Now you should see diagrams indicating genes in the Salmon genome on a track at the bottom of the screen. Something like this:
Explore this data, and get a feel for some of the differences between the results of genome sequencing and RNA-seq
We’ll discuss the structure of the SalmonAnnotations_forIGV.gff
file with the class.
Now the fun really starts.
One of the common tasks in bioinformatics is to identify genetic variation. Identifying genetic variation may seem straightforward, but there are many complicating factors.
First, let’s reload the Illumina whole genome data that we were analysing previously (Salmon.HiSeq.5x.bam
and Salmon.HiSeq.10x.bam
). In addition, also load up the file named Salmon.HiSeq.20x.vcf.gz
. This will load up an additional track that shows the locations of genetic variants that were identified before the tutorial.
If you’ve successfully loaded in all the data, you should have a window that looks like this:
In this window the variants are loaded in and shown in the top bar of the plot. IGV colour codes many things (as you’ll have noticed). Note that homozygous variants are coloured in a light turquoise blue, heterozygous variants are in dark blue.
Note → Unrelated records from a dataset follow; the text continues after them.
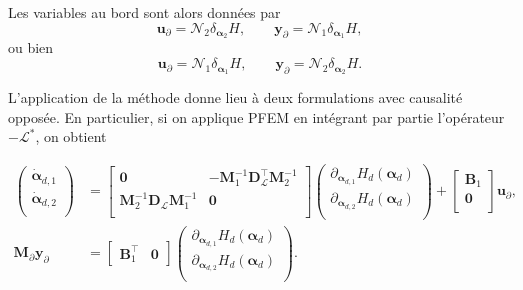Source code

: Les variables au bord sont alors données par
\begin{equation*}
\bm{u}_\partial = \mathcal{N}_2 \displaystyle \delta_{\bm{\alpha}_2}H, \qquad  \bm{y}_\partial = \mathcal{N}_1 \displaystyle \delta_{\bm{\alpha}_1}H, 
\end{equation*}
ou bien
\begin{equation*}
\bm{u}_\partial = \mathcal{N}_1 \displaystyle \delta_{\bm{\alpha}_1}H, \qquad 
\bm{y}_\partial = \mathcal{N}_2 \displaystyle \delta_{\bm{\alpha}_2}H.
\end{equation*}

L'application de la méthode donne lieu à deux formulations avec causalité opposée. En particulier, si on applique PFEM en intégrant par partie l'opérateur $-\mathcal{L}^*$, on obtient

\begin{equation*}
\begin{aligned}
\begin{pmatrix}
\dot{\bm{\alpha}}_{d, 1} \\
\dot{\bm{\alpha}}_{d, 2} \\
\end{pmatrix}
&= \begin{bmatrix}
\mathbf{0} & - \mathbf{M}_1^{-1} \mathbf{D}_{\mathcal{L}}^\top \mathbf{M}_2^{-1}\\
\mathbf{M}_2^{-1} \mathbf{D}_{\mathcal{L}} \mathbf{M}_1^{-1} & \mathbf{0} \\
\end{bmatrix} 
\begin{pmatrix}
\partial_{\bm{\alpha}_{d, 1}} H_d(\bm{\alpha}_d)\\
\partial_{\bm{\alpha}_{d, 2}} H_d(\bm{\alpha}_d)\\
\end{pmatrix} + 
\begin{bmatrix}
\mathbf{B}_1\\
\mathbf{0}\\
\end{bmatrix}
\mathbf{u}_\partial,  \\
\mathbf{M}_\partial {\mathbf{y}_\partial} &= \begin{bmatrix}
\mathbf{B}_1^\top & \mathbf{0}
\end{bmatrix}\begin{pmatrix}
\partial_{\bm{\alpha}_{d, 1}} H_d(\bm{\alpha}_d)\\
\partial_{\bm{\alpha}_{d, 2}} H_d(\bm{\alpha}_d)\\
\end{pmatrix}.
\end{aligned}
\end{equation*}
The standard format for genetic variant information is the Variant Call Format (VCF). Later in the week you’ll be using a program called GATK to generate VCF files and we’ll walk through the anatomy of the files.
Hopefully by now you’ll have an appreciation for how different technologies and methods give you different insights. When designing a research project involving bioinformatics, it is prudent to think of how best to match technologies and research questions when balanced against finite budgets.